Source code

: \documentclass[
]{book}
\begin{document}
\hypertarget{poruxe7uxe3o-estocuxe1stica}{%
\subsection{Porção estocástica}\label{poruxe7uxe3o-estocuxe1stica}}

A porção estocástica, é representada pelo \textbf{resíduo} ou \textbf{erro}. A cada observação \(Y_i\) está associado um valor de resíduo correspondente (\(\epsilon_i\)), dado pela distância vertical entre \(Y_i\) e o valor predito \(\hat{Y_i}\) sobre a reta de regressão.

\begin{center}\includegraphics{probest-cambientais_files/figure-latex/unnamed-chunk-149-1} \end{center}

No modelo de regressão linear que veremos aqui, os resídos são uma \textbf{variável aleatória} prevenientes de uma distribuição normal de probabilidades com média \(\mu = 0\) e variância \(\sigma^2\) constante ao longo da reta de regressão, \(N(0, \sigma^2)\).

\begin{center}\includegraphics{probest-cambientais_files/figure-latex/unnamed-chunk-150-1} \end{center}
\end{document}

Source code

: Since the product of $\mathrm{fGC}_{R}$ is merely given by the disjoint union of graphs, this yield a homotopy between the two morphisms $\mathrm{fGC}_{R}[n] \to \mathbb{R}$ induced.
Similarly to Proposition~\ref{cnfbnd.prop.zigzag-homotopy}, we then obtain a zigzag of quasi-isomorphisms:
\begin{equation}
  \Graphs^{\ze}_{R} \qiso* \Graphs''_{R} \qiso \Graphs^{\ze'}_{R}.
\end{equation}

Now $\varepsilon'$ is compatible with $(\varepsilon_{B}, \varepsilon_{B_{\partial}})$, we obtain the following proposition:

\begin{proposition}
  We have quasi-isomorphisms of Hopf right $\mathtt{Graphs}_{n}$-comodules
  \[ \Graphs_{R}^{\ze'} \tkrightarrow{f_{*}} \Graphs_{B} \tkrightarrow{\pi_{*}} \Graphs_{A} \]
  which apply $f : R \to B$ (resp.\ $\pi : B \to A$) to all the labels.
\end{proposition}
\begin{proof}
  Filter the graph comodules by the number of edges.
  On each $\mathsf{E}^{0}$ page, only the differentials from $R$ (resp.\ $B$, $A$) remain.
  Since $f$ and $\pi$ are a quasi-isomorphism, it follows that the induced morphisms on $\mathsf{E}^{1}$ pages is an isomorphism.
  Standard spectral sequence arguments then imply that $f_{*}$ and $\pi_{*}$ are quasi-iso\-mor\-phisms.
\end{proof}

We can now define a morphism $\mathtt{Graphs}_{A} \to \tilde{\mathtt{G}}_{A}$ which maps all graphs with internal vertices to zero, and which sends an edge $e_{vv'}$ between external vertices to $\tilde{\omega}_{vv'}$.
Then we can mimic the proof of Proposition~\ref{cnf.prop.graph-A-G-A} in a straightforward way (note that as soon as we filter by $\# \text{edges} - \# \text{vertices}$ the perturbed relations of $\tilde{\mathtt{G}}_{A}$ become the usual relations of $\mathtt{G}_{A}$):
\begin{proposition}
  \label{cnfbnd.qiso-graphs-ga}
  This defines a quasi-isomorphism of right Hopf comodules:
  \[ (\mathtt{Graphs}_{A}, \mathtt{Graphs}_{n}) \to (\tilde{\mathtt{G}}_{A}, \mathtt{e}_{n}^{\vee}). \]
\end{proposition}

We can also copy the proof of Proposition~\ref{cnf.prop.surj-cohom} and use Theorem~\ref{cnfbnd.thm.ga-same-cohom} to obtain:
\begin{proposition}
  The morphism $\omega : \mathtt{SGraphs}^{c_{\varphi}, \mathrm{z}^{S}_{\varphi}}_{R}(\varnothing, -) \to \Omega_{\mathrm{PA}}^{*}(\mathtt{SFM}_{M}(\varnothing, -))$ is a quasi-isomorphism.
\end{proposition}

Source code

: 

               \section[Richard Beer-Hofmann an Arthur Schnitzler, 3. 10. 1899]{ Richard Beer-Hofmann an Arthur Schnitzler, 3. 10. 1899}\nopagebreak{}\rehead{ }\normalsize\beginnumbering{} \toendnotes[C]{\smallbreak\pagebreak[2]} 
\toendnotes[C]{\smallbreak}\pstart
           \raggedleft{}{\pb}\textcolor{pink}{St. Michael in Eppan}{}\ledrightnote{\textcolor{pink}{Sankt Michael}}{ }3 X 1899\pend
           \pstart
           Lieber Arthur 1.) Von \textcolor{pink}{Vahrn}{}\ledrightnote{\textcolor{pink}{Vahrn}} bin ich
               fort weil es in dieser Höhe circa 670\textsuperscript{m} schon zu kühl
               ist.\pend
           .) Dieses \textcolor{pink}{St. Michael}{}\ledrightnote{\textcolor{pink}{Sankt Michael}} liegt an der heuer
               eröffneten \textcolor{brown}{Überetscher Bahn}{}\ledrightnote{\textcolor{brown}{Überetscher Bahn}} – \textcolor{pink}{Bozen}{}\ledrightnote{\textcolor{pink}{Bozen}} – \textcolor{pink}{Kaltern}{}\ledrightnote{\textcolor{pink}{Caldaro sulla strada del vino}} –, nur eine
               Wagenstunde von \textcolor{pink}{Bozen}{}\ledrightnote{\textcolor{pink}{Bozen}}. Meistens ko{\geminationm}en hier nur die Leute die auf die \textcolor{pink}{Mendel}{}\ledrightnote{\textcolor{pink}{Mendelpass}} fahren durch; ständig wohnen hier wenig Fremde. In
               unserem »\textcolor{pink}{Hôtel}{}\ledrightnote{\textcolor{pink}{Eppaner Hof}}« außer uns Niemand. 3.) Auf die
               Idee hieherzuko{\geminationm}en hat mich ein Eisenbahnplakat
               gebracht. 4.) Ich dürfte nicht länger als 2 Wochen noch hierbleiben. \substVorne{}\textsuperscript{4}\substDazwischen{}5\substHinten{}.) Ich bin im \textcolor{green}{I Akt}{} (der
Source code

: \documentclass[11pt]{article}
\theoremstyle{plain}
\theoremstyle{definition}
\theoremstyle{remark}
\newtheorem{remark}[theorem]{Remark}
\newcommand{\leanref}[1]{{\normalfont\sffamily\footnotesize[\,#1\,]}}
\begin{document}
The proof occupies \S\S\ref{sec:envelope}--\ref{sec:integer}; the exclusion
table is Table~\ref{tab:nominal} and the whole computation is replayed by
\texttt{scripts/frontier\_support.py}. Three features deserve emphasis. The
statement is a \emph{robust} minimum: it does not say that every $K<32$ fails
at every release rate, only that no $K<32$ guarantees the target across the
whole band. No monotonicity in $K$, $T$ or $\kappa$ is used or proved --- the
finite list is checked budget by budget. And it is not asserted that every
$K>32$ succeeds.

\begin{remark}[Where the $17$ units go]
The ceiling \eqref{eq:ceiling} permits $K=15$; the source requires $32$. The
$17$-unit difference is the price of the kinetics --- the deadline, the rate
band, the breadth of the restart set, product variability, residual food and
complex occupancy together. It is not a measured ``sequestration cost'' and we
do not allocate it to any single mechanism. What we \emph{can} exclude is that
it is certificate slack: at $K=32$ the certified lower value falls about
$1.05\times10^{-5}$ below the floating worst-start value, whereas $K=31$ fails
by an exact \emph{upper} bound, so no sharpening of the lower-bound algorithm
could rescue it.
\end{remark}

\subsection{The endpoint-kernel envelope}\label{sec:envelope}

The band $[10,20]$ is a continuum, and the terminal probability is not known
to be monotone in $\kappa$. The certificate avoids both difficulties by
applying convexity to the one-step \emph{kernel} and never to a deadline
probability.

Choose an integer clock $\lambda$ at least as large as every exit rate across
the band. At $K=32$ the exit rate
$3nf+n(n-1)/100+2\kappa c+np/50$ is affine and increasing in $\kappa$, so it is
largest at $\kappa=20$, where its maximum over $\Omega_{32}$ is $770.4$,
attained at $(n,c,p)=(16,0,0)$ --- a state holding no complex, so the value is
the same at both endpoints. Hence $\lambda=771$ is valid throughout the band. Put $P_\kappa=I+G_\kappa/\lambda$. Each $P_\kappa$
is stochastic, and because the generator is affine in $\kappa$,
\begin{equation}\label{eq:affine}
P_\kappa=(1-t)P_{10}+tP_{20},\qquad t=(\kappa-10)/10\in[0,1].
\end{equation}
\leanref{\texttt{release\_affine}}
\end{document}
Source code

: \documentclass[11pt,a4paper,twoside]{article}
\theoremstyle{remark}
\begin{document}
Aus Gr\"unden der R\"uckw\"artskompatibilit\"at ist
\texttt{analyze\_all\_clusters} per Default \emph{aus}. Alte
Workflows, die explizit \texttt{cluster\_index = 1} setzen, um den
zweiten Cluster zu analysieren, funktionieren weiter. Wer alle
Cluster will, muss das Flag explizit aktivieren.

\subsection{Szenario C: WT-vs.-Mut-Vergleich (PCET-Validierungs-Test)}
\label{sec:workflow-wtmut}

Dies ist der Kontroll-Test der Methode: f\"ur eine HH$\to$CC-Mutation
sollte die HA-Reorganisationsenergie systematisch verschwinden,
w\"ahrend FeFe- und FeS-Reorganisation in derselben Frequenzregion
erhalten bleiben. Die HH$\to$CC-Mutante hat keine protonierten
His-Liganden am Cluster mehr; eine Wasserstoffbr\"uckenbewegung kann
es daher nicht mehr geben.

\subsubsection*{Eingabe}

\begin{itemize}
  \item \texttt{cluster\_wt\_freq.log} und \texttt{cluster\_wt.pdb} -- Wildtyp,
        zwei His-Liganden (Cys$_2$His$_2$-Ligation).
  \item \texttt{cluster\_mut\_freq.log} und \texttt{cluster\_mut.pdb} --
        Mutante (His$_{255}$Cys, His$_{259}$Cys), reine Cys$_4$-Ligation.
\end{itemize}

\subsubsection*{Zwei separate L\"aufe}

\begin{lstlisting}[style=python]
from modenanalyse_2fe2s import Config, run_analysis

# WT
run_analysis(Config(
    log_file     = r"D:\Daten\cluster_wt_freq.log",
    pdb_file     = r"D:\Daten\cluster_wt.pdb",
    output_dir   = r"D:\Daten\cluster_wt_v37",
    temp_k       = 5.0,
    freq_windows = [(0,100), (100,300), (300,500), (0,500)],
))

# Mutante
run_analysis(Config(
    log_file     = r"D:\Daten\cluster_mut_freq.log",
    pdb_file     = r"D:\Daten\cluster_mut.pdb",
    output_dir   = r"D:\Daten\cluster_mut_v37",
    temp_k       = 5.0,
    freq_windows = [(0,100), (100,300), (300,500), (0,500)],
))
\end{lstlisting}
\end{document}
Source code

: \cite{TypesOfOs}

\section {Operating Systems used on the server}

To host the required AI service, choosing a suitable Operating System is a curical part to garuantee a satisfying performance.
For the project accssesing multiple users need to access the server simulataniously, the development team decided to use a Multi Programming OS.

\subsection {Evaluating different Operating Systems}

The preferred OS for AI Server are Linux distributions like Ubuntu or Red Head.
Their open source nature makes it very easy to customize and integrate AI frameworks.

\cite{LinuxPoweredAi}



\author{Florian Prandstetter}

____

| Activity |
Which of the lines above include the word "unnamed"? List those lines.

| The answer |
\begin{center}\includegraphics{probest-cambientais_files/figure-latex/unnamed-chunk-149-1} \end{center}
\begin{center}\includegraphics{probest-cambientais_files/figure-latex/unnamed-chunk-150-1} \end{center}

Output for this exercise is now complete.